■ TASK TO COMPLETE:
Your answer must be the records below, reproduced exactly.
------
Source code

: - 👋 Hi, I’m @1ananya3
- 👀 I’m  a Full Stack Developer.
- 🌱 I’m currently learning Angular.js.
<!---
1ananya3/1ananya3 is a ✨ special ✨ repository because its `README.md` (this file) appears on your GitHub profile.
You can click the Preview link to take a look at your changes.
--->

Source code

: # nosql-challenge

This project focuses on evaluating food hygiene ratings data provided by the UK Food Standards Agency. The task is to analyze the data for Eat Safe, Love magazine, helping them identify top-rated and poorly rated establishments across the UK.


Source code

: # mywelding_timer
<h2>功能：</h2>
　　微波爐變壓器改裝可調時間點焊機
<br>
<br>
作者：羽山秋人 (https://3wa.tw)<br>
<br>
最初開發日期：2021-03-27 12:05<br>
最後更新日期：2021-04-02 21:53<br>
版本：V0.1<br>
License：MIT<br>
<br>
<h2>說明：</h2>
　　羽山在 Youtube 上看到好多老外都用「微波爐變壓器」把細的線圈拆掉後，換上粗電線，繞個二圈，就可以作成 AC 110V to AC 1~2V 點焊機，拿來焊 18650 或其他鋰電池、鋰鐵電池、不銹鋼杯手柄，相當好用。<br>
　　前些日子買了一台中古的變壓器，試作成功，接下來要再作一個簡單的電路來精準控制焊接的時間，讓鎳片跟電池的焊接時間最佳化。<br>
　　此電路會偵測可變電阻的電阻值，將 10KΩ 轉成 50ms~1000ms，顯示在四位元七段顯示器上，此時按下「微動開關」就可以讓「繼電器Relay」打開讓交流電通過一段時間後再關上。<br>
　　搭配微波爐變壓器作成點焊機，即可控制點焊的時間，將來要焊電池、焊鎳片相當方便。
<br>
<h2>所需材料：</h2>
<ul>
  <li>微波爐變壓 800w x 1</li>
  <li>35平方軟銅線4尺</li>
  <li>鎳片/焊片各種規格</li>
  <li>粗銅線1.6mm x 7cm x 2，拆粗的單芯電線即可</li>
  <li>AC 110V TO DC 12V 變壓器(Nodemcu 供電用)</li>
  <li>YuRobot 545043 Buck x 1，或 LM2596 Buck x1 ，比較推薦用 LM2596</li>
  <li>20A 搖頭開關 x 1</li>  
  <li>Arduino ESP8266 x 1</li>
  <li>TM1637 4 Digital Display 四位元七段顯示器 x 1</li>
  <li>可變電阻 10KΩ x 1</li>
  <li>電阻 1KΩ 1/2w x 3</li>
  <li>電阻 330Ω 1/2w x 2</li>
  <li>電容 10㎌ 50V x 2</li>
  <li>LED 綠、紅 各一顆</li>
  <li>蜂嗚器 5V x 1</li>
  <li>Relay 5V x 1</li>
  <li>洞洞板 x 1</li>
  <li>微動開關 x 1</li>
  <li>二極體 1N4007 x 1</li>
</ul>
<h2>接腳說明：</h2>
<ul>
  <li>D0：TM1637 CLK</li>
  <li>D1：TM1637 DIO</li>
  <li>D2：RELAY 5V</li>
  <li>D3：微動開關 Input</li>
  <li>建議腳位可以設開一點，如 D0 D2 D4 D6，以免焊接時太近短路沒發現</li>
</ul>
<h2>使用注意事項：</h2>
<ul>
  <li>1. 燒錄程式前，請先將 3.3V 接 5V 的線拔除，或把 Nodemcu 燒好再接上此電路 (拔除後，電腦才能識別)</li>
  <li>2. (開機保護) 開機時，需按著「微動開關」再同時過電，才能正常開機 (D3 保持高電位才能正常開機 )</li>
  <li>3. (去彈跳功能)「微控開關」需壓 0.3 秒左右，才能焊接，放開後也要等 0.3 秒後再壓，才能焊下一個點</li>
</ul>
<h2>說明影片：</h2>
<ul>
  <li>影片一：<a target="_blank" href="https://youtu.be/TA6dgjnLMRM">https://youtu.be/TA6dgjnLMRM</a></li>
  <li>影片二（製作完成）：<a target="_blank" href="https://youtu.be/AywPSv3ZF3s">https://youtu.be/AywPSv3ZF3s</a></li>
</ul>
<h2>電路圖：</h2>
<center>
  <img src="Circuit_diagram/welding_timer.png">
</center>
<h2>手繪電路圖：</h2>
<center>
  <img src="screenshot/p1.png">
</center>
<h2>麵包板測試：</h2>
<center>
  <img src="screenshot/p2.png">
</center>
------
■ COMPLETED TASK:
Source code

: - 👋 Hi, I’m @1ananya3
- 👀 I’m  a Full Stack Developer.
- 🌱 I’m currently learning Angular.js.
<!---
1ananya3/1ananya3 is a ✨ special ✨ repository because its `README.md` (this file) appears on your GitHub profile.
You can click the Preview link to take a look at your changes.
--->

Source code

: # nosql-challenge

This project focuses on evaluating food hygiene ratings data provided by the UK Food Standards Agency. The task is to analyze the data for Eat Safe, Love magazine, helping them identify top-rated and poorly rated establishments across the UK.


Source code

: # mywelding_timer
<h2>功能：</h2>
　　微波爐變壓器改裝可調時間點焊機
<br>
<br>
作者：羽山秋人 (https://3wa.tw)<br>
<br>
最初開發日期：2021-03-27 12:05<br>
最後更新日期：2021-04-02 21:53<br>
版本：V0.1<br>
License：MIT<br>
<br>
<h2>說明：</h2>
　　羽山在 Youtube 上看到好多老外都用「微波爐變壓器」把細的線圈拆掉後，換上粗電線，繞個二圈，就可以作成 AC 110V to AC 1~2V 點焊機，拿來焊 18650 或其他鋰電池、鋰鐵電池、不銹鋼杯手柄，相當好用。<br>
　　前些日子買了一台中古的變壓器，試作成功，接下來要再作一個簡單的電路來精準控制焊接的時間，讓鎳片跟電池的焊接時間最佳化。<br>
　　此電路會偵測可變電阻的電阻值，將 10KΩ 轉成 50ms~1000ms，顯示在四位元七段顯示器上，此時按下「微動開關」就可以讓「繼電器Relay」打開讓交流電通過一段時間後再關上。<br>
　　搭配微波爐變壓器作成點焊機，即可控制點焊的時間，將來要焊電池、焊鎳片相當方便。
<br>
<h2>所需材料：</h2>
<ul>
  <li>微波爐變壓 800w x 1</li>
  <li>35平方軟銅線4尺</li>
  <li>鎳片/焊片各種規格</li>
  <li>粗銅線1.6mm x 7cm x 2，拆粗的單芯電線即可</li>
  <li>AC 110V TO DC 12V 變壓器(Nodemcu 供電用)</li>
  <li>YuRobot 545043 Buck x 1，或 LM2596 Buck x1 ，比較推薦用 LM2596</li>
  <li>20A 搖頭開關 x 1</li>  
  <li>Arduino ESP8266 x 1</li>
  <li>TM1637 4 Digital Display 四位元七段顯示器 x 1</li>
  <li>可變電阻 10KΩ x 1</li>
  <li>電阻 1KΩ 1/2w x 3</li>
  <li>電阻 330Ω 1/2w x 2</li>
  <li>電容 10㎌ 50V x 2</li>
  <li>LED 綠、紅 各一顆</li>
  <li>蜂嗚器 5V x 1</li>
  <li>Relay 5V x 1</li>
  <li>洞洞板 x 1</li>
  <li>微動開關 x 1</li>
  <li>二極體 1N4007 x 1</li>
</ul>
<h2>接腳說明：</h2>
<ul>
  <li>D0：TM1637 CLK</li>
  <li>D1：TM1637 DIO</li>
  <li>D2：RELAY 5V</li>
  <li>D3：微動開關 Input</li>
  <li>建議腳位可以設開一點，如 D0 D2 D4 D6，以免焊接時太近短路沒發現</li>
</ul>
<h2>使用注意事項：</h2>
<ul>
  <li>1. 燒錄程式前，請先將 3.3V 接 5V 的線拔除，或把 Nodemcu 燒好再接上此電路 (拔除後，電腦才能識別)</li>
  <li>2. (開機保護) 開機時，需按著「微動開關」再同時過電，才能正常開機 (D3 保持高電位才能正常開機 )</li>
  <li>3. (去彈跳功能)「微控開關」需壓 0.3 秒左右，才能焊接，放開後也要等 0.3 秒後再壓，才能焊下一個點</li>
</ul>
<h2>說明影片：</h2>
<ul>
  <li>影片一：<a target="_blank" href="https://youtu.be/TA6dgjnLMRM">https://youtu.be/TA6dgjnLMRM</a></li>
  <li>影片二（製作完成）：<a target="_blank" href="https://youtu.be/AywPSv3ZF3s">https://youtu.be/AywPSv3ZF3s</a></li>
</ul>
<h2>電路圖：</h2>
<center>
  <img src="Circuit_diagram/welding_timer.png">
</center>
<h2>手繪電路圖：</h2>
<center>
  <img src="screenshot/p1.png">
</center>
<h2>麵包板測試：</h2>
<center>
  <img src="screenshot/p2.png">
</center>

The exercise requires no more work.